SYDNEY — Before COVID-19 sent one-third of the global workforce home, the Melbourne property surveyor that employs drone operator Nicholas Coomber called its 180-strong staff into the office every day at 9 a.m. to hand out assignments.
Now that they work from home, the surveyors travel straight to the field as early as 7.30 a.m., enabling Coomber to pick up his children from daycare earlier than before the pandemic.
“If they were to say ‘everyone back in the office,’ I would probably be asking for a raise,” said Coomber, who still visits the office once or twice a week. “You get more family time. You can actually finish work at five, rather than finishing at five spending 45 minutes trying to get home.”
As corporate leaders from JPMorgan Chase CEO Jamie Dimon to Tesla and Twitter boss Elon Musk call for an end to pandemic-era remote work arrangements, unions in Australia are setting a precedent and fighting back, taking to court the country’s biggest bank and wrangling with the federal government to demand WFH, as it is known, to become the norm.
No going back
“All the deep changes in the Australian labor market have come out of crises. When you have a jolt, you never return to the way the world was,” said John Buchanan, head of the University of Sydney’s Health and Work Research Network. “We’re always ahead of the pack in the English-speaking world, say compared to the UK, US, New Zealand.”
Empowered by the lowest unemployment rate in half a century, staff at Commonwealth Bank of Australia took the A$170 billion ($114 billion) lender to the industrial tribunal to challenge a directive to work from the office half of the time.
In April, the CEO of Australia’s third-largest bank, National Australia Bank (NAB), ordered 500 senior managers back to the office full-time. In July, NAB agreed to a union deal that gives all employees, including the 500 managers, the right to request WFH, with limits on grounds of refusal.
Unlimited days
That same week, the public sector union struck a deal that lets Australia’s 120,000 federal employees request work-from-home an unlimited number of days.
By comparison, Canada’s federal workers ended a two-week strike in May with a wages agreement that came without the WFH protections they wanted.
And in the European Union, lawmakers are still negotiating updates to decades-old “telework” protections to fit a post-lockdown economy, where actual office attendance is down on 2019 levels anywhere from a fifth in Tokyo to more than half in New York, according to global real estate company Jones Lang Lasalle.
“The genie’s out of the bottle: working from home is something that is staying well beyond COVID and the pandemic,” said Melissa Donnelly, the Community and Public Sector Union secretary who negotiated the Australian federal agreement.

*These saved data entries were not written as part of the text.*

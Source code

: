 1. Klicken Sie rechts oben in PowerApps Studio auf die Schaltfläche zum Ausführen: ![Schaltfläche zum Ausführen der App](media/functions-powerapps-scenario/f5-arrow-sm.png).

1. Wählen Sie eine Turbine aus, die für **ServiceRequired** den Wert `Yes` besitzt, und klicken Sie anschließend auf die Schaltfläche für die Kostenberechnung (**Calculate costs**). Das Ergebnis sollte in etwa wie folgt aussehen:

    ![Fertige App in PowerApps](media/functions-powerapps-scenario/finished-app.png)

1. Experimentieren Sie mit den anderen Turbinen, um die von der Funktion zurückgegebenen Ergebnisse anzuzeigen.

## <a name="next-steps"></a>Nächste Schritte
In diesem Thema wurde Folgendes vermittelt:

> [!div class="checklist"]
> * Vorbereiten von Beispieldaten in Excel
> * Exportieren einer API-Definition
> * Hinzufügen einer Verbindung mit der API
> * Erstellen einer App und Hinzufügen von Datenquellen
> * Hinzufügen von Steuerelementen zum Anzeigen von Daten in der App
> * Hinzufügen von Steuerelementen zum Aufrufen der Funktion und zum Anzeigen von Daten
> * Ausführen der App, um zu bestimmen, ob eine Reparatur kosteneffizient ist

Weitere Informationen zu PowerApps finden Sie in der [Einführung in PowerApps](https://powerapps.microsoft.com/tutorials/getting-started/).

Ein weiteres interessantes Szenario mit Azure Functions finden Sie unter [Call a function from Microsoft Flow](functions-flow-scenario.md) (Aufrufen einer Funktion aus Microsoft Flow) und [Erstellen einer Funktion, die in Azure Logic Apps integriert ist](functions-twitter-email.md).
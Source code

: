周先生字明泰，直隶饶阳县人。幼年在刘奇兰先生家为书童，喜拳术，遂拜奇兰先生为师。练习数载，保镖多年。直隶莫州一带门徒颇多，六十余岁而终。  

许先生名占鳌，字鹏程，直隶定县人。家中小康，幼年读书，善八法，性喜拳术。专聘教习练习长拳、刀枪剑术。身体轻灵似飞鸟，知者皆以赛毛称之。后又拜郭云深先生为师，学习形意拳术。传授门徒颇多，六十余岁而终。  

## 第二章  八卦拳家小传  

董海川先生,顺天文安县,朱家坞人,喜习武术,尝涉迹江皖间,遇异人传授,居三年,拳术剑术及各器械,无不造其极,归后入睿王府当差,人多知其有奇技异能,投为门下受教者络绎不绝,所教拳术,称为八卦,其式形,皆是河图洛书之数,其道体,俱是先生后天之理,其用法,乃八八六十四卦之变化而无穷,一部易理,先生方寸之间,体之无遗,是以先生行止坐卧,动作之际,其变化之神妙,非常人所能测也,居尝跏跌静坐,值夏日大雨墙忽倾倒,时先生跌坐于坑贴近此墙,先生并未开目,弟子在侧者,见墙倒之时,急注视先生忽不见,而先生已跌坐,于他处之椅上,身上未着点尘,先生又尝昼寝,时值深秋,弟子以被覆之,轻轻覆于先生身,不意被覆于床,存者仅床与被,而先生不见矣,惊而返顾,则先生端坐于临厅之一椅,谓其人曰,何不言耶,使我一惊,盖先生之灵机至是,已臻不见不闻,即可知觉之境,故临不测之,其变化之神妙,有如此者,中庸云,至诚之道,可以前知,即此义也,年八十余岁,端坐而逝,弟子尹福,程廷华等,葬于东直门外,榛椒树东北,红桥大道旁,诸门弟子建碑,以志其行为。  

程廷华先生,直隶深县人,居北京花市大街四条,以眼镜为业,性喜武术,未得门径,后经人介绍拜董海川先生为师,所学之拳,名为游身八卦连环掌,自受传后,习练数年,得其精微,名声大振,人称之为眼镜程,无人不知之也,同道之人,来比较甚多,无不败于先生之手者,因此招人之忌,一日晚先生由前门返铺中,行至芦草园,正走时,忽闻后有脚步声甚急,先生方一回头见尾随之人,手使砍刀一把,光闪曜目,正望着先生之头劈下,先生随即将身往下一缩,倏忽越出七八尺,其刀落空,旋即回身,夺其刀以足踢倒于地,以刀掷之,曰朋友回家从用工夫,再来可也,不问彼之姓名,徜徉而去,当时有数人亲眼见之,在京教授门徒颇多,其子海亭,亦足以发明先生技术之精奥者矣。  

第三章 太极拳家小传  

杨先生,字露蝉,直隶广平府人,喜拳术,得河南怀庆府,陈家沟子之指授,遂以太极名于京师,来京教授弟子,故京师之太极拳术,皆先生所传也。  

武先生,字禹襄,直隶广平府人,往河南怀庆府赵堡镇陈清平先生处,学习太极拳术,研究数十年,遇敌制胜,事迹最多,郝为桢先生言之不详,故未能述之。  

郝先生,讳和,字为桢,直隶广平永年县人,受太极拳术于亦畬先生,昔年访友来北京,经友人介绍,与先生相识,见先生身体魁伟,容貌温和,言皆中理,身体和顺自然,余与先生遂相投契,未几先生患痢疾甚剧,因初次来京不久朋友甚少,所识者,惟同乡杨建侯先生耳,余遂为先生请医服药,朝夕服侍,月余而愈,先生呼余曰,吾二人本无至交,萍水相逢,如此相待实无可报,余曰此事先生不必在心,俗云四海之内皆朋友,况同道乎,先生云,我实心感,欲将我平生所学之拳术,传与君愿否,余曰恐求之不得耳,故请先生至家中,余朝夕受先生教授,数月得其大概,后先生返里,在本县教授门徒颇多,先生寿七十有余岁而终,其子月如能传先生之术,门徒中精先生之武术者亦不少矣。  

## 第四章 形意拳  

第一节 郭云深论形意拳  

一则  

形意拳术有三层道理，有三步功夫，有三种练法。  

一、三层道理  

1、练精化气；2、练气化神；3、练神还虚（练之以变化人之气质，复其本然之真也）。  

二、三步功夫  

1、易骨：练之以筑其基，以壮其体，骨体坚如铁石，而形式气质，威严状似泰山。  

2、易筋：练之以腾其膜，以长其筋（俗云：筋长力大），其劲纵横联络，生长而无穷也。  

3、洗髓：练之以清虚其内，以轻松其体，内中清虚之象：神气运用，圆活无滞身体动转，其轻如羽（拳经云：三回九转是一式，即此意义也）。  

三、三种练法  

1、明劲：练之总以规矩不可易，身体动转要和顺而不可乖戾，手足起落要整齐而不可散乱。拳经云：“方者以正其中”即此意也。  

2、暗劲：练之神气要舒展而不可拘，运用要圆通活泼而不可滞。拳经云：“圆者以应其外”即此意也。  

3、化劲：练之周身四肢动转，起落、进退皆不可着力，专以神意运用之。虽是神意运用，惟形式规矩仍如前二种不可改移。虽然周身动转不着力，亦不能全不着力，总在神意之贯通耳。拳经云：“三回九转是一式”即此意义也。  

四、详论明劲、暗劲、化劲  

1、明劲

“What was possible around working from home has absolutely been transformed,” she added. “This is what this deal achieves. It will have a flow on effect across different industries.”
Though the number of remote-work days sought by employees differs between country and industry, the gap between employee WFH demands and their bosses’ return-to-office orders is a global constant, said Mathias Dolls, deputy director of the ifo Center for Macroeconomics and Surveys in Hamburg which polled 35,000 workers and employers in 34 countries as part of a project with Stanford University.
Among employees with WFH experience, 19 percent wanted to return to the office full-time, the survey found.
Workers wanted two days a week of WFH, double what bosses wanted, and “the gap is not shrinking,” said Dolls. “I don’t think we will see WFH levels going back to pre-pandemic levels.”
Individual deals
Jim Stanford, director of the Center for Future Work at the Australia Institute, a think tank, said individual union deals would not necessarily end the stalemate since employers would get more bargaining power if unemployment rose, a widely-expected by-product of rising interest rates.
“The overall weight of opinion among workers is strongly they’d like to keep doing it and I think an emerging majority of employers are thinking, no, they want people back to work,” Stanford said.
“That sets the stage for a historic confrontation.”